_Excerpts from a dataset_
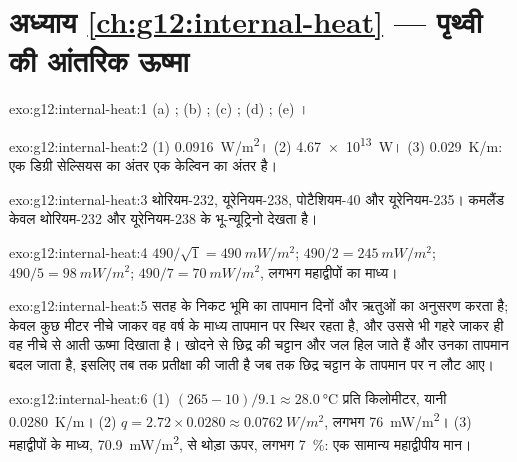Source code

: \section*{अध्याय \ref{ch:g12:internal-heat} --- पृथ्वी की आंतरिक ऊष्मा}

\begin{solution}{exo:g12:internal-heat:1}
(a) ; (b) ; (c) ;
(d) ; (e) ।
\end{solution}

\begin{solution}{exo:g12:internal-heat:2}
(1) \qty{0.0916}{W/m^2}। (2) \qty{4.67e13}{W}। (3) \qty{0.029}{K/m}: एक
डिग्री सेल्सियस का अंतर एक केल्विन का अंतर है।
\end{solution}

\begin{solution}{exo:g12:internal-heat:3}
थोरियम-232, यूरेनियम-238, पोटैशियम-40 और यूरेनियम-235। कमलैंड केवल
थोरियम-232 और यूरेनियम-238 के भू-न्यूट्रिनो देखता है।
\end{solution}

\begin{solution}{exo:g12:internal-heat:4}
$490/\sqrt{1} = \qty{490}{mW/m^2}$; $490/2 = \qty{245}{mW/m^2}$;
$490/5 = \qty{98}{mW/m^2}$; $490/7 = \qty{70}{mW/m^2}$, लगभग महाद्वीपों का
माध्य।
\end{solution}

\begin{solution}{exo:g12:internal-heat:5}
सतह के निकट भूमि का तापमान दिनों और ऋतुओं का अनुसरण करता है;
केवल कुछ मीटर नीचे जाकर वह वर्ष के माध्य तापमान पर स्थिर रहता है, और उससे भी
गहरे जाकर ही वह नीचे से आती ऊष्मा दिखाता है।
खोदने से छिद्र की चट्टान और जल हिल जाते हैं और उनका तापमान बदल जाता है,
इसलिए तब तक प्रतीक्षा की जाती है जब तक छिद्र चट्टान के तापमान पर
न लौट आए।
\end{solution}

\begin{solution}{exo:g12:internal-heat:6}
(1) $(265 - 10)/9.1 \approx \qty{28.0}{\celsius}$ प्रति किलोमीटर, यानी
\qty{0.0280}{K/m}। (2) $q = 2.72 \times 0.0280 \approx \qty{0.0762}{W/m^2}$,
लगभग \qty{76}{mW/m^2}। (3) महाद्वीपों के माध्य,
\qty{70.9}{mW/m^2}, से थोड़ा ऊपर, लगभग \qty{7}{\percent}: एक सामान्य महाद्वीपीय मान।
\end{solution}

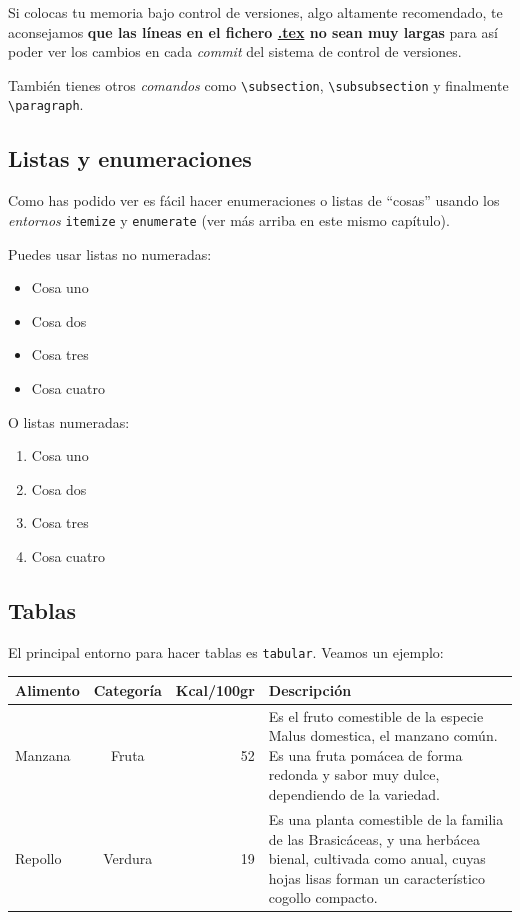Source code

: Si colocas tu memoria bajo control de versiones, algo altamente
recomendado, te aconsejamos \textbf{que las líneas en el fichero \url{.tex} no
sean muy largas} para así poder ver los cambios en cada \emph{commit}
del sistema de control de versiones.

También tienes otros \emph{comandos} como \verb|\subsection|,
\verb|\subsubsection| y finalmente \verb|\paragraph|.

\subsection{Listas y enumeraciones}

Como has podido ver es fácil hacer enumeraciones o listas de ``cosas''
usando los \emph{entornos} \verb|itemize| y \verb|enumerate| (ver
más arriba en este mismo capítulo).

Puedes usar listas no numeradas:
\begin{itemize}
\item Cosa uno
\item Cosa dos
\item Cosa tres
\item Cosa cuatro
\end{itemize}

O listas numeradas:
\begin{enumerate}
\item Cosa uno
\item Cosa dos
\item Cosa tres
\item Cosa cuatro
\end{enumerate}


\subsection{Tablas}
El principal entorno para hacer tablas es \verb!tabular!. Veamos un ejemplo:

\begin{tabular}{||l|c|r|p{15em}||}
  \hline
  \hline
  \textbf{Alimento} & \textbf{Categoría} & \textbf{Kcal/100gr} & \textbf{Descripción}\\
  \hline
  \hline
  Manzana & Fruta & 52 & Es el fruto comestible de la especie Malus domestica, el manzano común. Es una fruta pomácea de forma redonda y sabor muy dulce, dependiendo de la variedad.\\
  \hline
  Repollo & Verdura & 19 & Es una planta comestible de la familia de las Brasicáceas, y una herbácea bienal, cultivada como anual, cuyas hojas lisas forman un característico cogollo compacto.\\
  \hline
  \hline
\end{tabular}

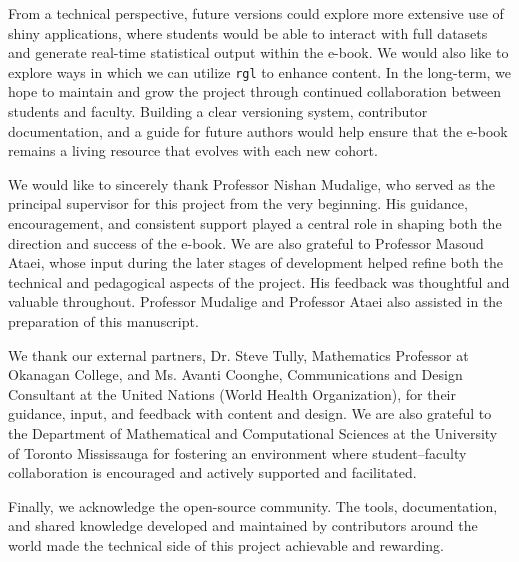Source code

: \documentclass[11pt]{article}
\begin{document}
From a technical perspective, future versions could explore more extensive use of shiny applications, where students would be able to interact with full datasets and generate real-time statistical output within the e-book. 
We would also like to explore ways in which we can utilize \texttt{rgl} to enhance content.
In the long-term, we hope to maintain and grow the project through continued collaboration between students and faculty. Building a clear versioning system, contributor documentation, and a guide for future authors would help ensure that the e-book remains a living resource that evolves with each new cohort.


\begin{acknowledgments}
We would like to sincerely thank Professor Nishan Mudalige, who served as the principal supervisor for this project from the very beginning. His guidance, encouragement, and consistent support played a central role in shaping both the direction and success of the e-book.
We are also grateful to Professor Masoud Ataei, whose input during the later stages of development helped refine both the technical and pedagogical aspects of the project. His feedback was thoughtful and valuable throughout.
Professor Mudalige and Professor Ataei also assisted in the preparation of this manuscript.

We thank our external partners, Dr. Steve Tully, Mathematics Professor at Okanagan College, and Ms. Avanti Coonghe, Communications and Design Consultant at the United Nations (World Health Organization), for their guidance, input, and feedback with content and design.
We are also grateful to the Department of Mathematical and Computational Sciences at the University of Toronto Mississauga for fostering an environment where student–faculty collaboration is encouraged and actively supported and facilitated.

Finally, we acknowledge the open-source community. The tools, documentation, and shared knowledge developed and maintained by contributors around the world made the technical side of this project achievable and rewarding.
\end{acknowledgments}

\printbibliography[title={REFERENCES},heading=bibintoc]
\end{document}
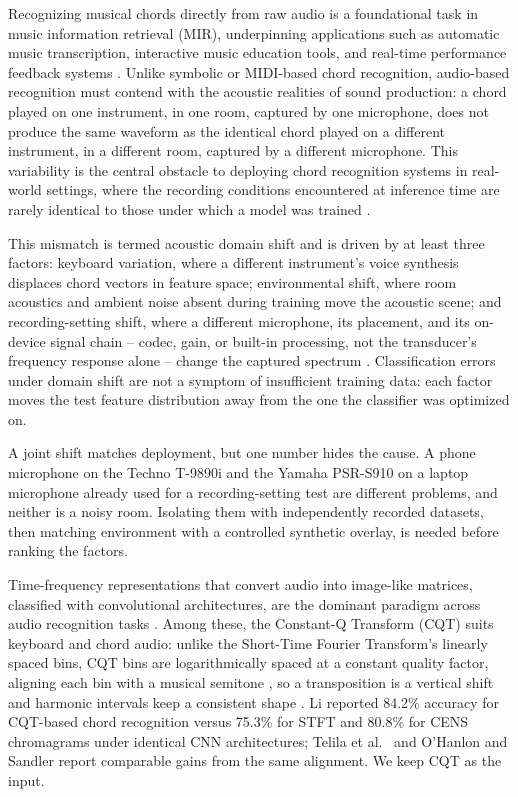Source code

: \documentclass[pdflatex,sn-mathphys-num,iicol]{sn-jnl}
\theoremstyle{thmstyleone}
\theoremstyle{thmstyletwo}
\theoremstyle{thmstylethree}
\begin{document}
Recognizing musical chords directly from raw audio is a foundational task in music information retrieval (MIR), underpinning applications such as automatic music transcription, interactive music education tools, and real-time performance feedback systems \cite{Telila2023}\cite{Saputra2021}\cite{Moysis2023}. Unlike symbolic or MIDI-based chord recognition, audio-based recognition must contend with the acoustic realities of sound production: a chord played on one instrument, in one room, captured by one microphone, does not produce the same waveform as the identical chord played on a different instrument, in a different room, captured by a different microphone. This variability is the central obstacle to deploying chord recognition systems in real-world settings, where the recording conditions encountered at inference time are rarely identical to those under which a model was trained \cite{Kusaka2024}.

This mismatch is termed acoustic domain shift and is driven by at least three factors: keyboard variation, where a different instrument's voice synthesis displaces chord vectors in feature space; environmental shift, where room acoustics and ambient noise absent during training move the acoustic scene; and recording-setting shift, where a different microphone, its placement, and its on-device signal chain -- codec, gain, or built-in processing, not the transducer's frequency response alone -- change the captured spectrum \cite{Kusaka2024}\cite{Majchrzak2025}. Classification errors under domain shift are not a symptom of insufficient training data: each factor moves the test feature distribution away from the one the classifier was optimized on.

A joint shift matches deployment, but one number hides the cause. A phone microphone on the Techno T-9890i and the Yamaha PSR-S910 on a laptop microphone already used for a recording-setting test are different problems, and neither is a noisy room. Isolating them with independently recorded datasets, then matching environment with a controlled synthetic overlay, is needed before ranking the factors.

Time-frequency representations that convert audio into image-like matrices, classified with convolutional architectures, are the dominant paradigm across audio recognition tasks \cite{Wolf-Monheim2025}\cite{Zaman2023}\cite{Moysis2023}. Among these, the Constant-Q Transform (CQT) suits keyboard and chord audio: unlike the Short-Time Fourier Transform's linearly spaced bins, CQT bins are logarithmically spaced at a constant quality factor, aligning each bin with a musical semitone \cite{Lacoste2007}, so a transposition is a vertical shift and harmonic intervals keep a consistent shape \cite{Li2021}. Li \cite{Li2021} reported 84.2\% accuracy for CQT-based chord recognition versus 75.3\% for STFT and 80.8\% for CENS chromagrams under identical CNN architectures; Telila et al.\ \cite{Telila2023} and O'Hanlon and Sandler \cite{OHanlon2021} report comparable gains from the same alignment. We keep CQT as the input.
\end{document}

_WORK REQUEST_
In the records above, find each line holding "verb" and copy it.

_WRITTEN SOLUTION_
También tienes otros \emph{comandos} como \verb|\subsection|,
\verb|\subsubsection| y finalmente \verb|\paragraph|.
usando los \emph{entornos} \verb|itemize| y \verb|enumerate| (ver
El principal entorno para hacer tablas es \verb!tabular!. Veamos un ejemplo:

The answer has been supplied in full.